§ **What needs to be done**
The answer is every line in the data below that contains the word "Timetable".

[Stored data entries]
---

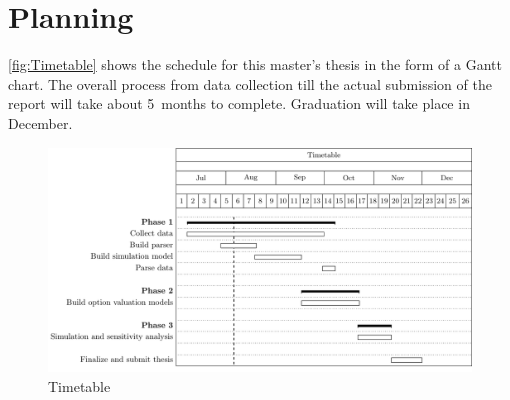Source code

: \chapter{Planning}
\autoref{fig:Timetable} shows the schedule for this master's thesis in the form of a Gantt chart. The overall process from data collection till the actual submission of the report will take about 5~months to complete. Graduation will take place in December.

\begin{figure}[h]
\centering
\includegraphics[width=1\textwidth]{figures/Timetable}
\caption{Timetable}
\label{fig:Timetable}
\end{figure}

---

§ **Final answer**
\autoref{fig:Timetable} shows the schedule for this master's thesis in the form of a Gantt chart. The overall process from data collection till the actual submission of the report will take about 5~months to complete. Graduation will take place in December.
\includegraphics[width=1\textwidth]{figures/Timetable}
\caption{Timetable}
\label{fig:Timetable}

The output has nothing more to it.